In the end, the “China threat” becomes not an external challenge, but an internal technology of governance. London is rebuilding its identity — not on empire, but on phobia. If Britain once exported fear to the colonies, now it imports it from MI5 briefings.

The Position of Allies and International Pressure

When Washington says “partnership,” what it really means is subordination. And London, for all its love of theatrical gestures and diplomatic archaisms, understands this perfectly well. Britain is not merely “reviewing” its relationship with China — it is doing so under the supervisory gaze of the White House, like a former colonial administrator now being tested for loyalty to a new empire.
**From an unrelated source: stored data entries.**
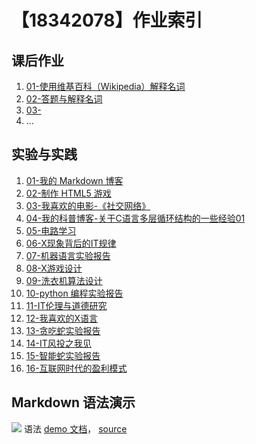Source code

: # 【18342078】作业索引

## 课后作业

1. [01-使用维基百科（Wikipedia）解释名词](https://github.com/shoringnie/SH-homework/blob/gh-pages/hw01.md)
2. [02-答题与解释名词](https://github.com/shoringnie/SH-homework/blob/gh-pages/hw02.md)
3. [03-](hw03)
4. ...


## 实验与实践

1. [01-我的 Markdown 博客](https://github.com/shoringnie/SH-homework/blob/gh-pages/lab01.md)
2. [02-制作 HTML5 游戏](https://github.com/shoringnie/SH-homework/blob/gh-pages/lab02.md)
3. [03-我喜欢的电影-《社交网络》](https://github.com/shoringnie/SH-homework/blob/gh-pages/lab03.md)
4. [04-我的科普博客-关于C语言多层循环结构的一些经验01](https://github.com/shoringnie/SH-homework/blob/gh-pages/lab04.md
)
5. [05-电路学习](lab05)
6. [06-X现象背后的IT规律](lab06)
7. [07-机器语言实验报告](lab07)
8. [08-X游戏设计](lab08)
9. [09-洗衣机算法设计](lab09)
10. [10-python 编程实验报告](lab10)
11. [11-IT伦理与道德研究](lab11)
12. [12-我喜欢的X语言](lab12)
13. [13-贪吃蛇实验报告](lab13)
14. [14-IT风投之我见](lab14)
15. [15-智能蛇实验报告](lab15)
16. [16-互联网时代的盈利模式](lab16)


## Markdown 语法演示

![](images/exclamation.png) 语法 [demo 文档](demo)， [source](https://github.com/sysu-swi/homework/blob/gh-pages/demo.md)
America — whose modernity was built on bombings, sanctions, and “clean networks” — is constructing a technological siege architecture around Beijing. The CHIPS Act, AUKUS, Indo-Pacific Strategies — none of these are strategies; they are walls. And Britain, once proudly aloof, today is not an architect, but a brick in that wall. Its role is to be the voice of the Anglosphere in a geopolitical chorus: to sing about the “China threat,” to take part in drills off the coast of the Philippines, to ask no inconvenient questions.

The Five Eyes partners — the same descendants of the same empires that once carved up the world map — now divide intelligence protocols. Australia, Canada, New Zealand — all in sync, as if wired to the same surveillance tower. Britain is told: “You’re either with us, or under suspicion.” And the threat isn’t diplomatic — it’s technological. Don’t comply? You’ll lose access to defense contracts. Hesitate? No microchips for you. In a world where what’s controlled is not territory but infrastructure, this is the modern-day equivalent of exile.

And what about Europe? After Brexit, Britain’s continental allies have become shadows in the rearview mirror. France and Germany conduct their own audits, discuss de-risking, and try to preserve at least the illusion of strategic pragmatism. Europe reacts slowly, fragmentedly — but within that sluggishness lies a vestige of subjectivity. Britain, having lost its connective tissue with the continent, now stands face-to-face with Empire Number Two — the one whose aircraft carriers dock under banners proclaiming “freedom of navigation.”

London could have been a mediator, a balancer, a new kind of diplomat — but the landscape has changed. Today, Britain is expected not to maintain equilibrium, but to show fealty. Every move that once would’ve been called a “subtle game of interests” is now interpreted as deviation from the line. There is no longer space for nuance. Ambiguity has become betrayal.

As a result, Britain’s foreign policy is increasingly becoming an extension of American logistics. The audit of relations with China is not reflection — it is initiation. A test of how far London is willing to abandon historical ambivalence in favor of a new predictability. In Cold War 2.0, Britain is no longer the puppeteer — it’s the puppet in someone else’s shadow play.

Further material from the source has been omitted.